[7.4/10 on a post-classic Simpsons scale] Sometimes I just have to pretend I’m watching a different show. “Viva Ned Flanders” is a strange episode to judge, because taken as a standalone thing, it’s a loony, exaggerated, chuckle-worthy outing that offers plenty of entertainment. It’s just terrible as a Simpsons episode.
There’s such strange character assassination here. The show makes Homer even dumber and more feckless and reckless than usual. It makes Ned more absurdly timid and repressed than ever. And it has them both act terribly vis-a-vis their families, each other, and pretty much everyone they meet. The show retains the basic characterization here -- Homer as dumb risk-taker and Ned as meek square -- and uses it to fuel the central conflict of the episode. But it just turns everything up to eleven, as was the style at the time.
Don’t get me started on the dumb nonsense at the core of this one. Flanders is sixty? Why?! How does that make any sense? Don Rickles gets blasted out of the Monty Burns casino? Homer and Ned go on a loopy chase through a Las Vegas where zoo animals ride roller coasters? Whatever tender tether to reality The Simpsons once held has been thoroughly sliced here.

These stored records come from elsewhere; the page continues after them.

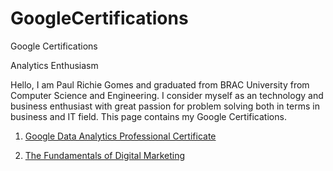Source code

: # GoogleCertifications
Google Certifications

Analytics Enthusiasm

​Hello, I am Paul Richie Gomes and graduated from BRAC University from Computer Science and Engineering. I consider myself as an technology and business enthusiast with great passion for problem solving both in terms in business and IT field. This page contains my Google Certifications. 

1. [Google Data Analytics Professional Certificate](https://drive.google.com/file/d/1HY4CupE4rvHCscnCofdOMTOg8RRi9jcM/view?usp=sharing)

2. [The Fundamentals of Digital Marketing](https://drive.google.com/file/d/1fm87A6jiYMLmgdZ6TcvnLZXT53juMLnQ/view?usp=sharing)






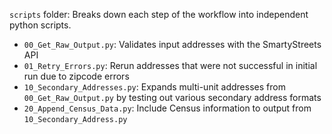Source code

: `scripts` folder: Breaks down each step of the workflow into independent python scripts.
  - `00_Get_Raw_Output.py`: Validates input addresses with the SmartyStreets API
  - `01_Retry_Errors.py`: Rerun addresses that were not successful in initial run due to zipcode errors
  - `10_Secondary_Addresses.py`: Expands multi-unit addresses from `00_Get_Raw_Output.py` by testing out various secondary address formats
  - `20_Append_Census_Data.py`: Include Census information to output from `10_Secondary_Address.py`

And yet, if you pretend you’re watching two random characters named Hector and Ed rather than Homer and Ned, this one isn’t bad! The riffs on Vegas are generally quite amusing! (Though I could do without the crappy gay jokes.) Homer and Ned always make a good goofus and gallant pairing, which works for the show’s comic aims. The premise of a wild idiot trying to teach a reluctant play-it-safer to have impulsive fun is a solid setup. About one in every ten gags makes you shake your head, but there’s more laughs here than in most post-classic episodes.
That’s what’s so frustrating about episodes like “Viva Ned Flanders”. The last thing to die in The SImpsons was the gags. The basic plot here is a solid one, but the dramatization of it goes into crazy direction that speak to the increased cartooniness of the show under showrunner Mike Scully. The characters become so far removed from their classic characterization that they may as well be different people. But by gum, it’s still funny, and so I’d still probably recommend a die hard fan watch this one than a lot of what came after, even if the gags are cheap and easy.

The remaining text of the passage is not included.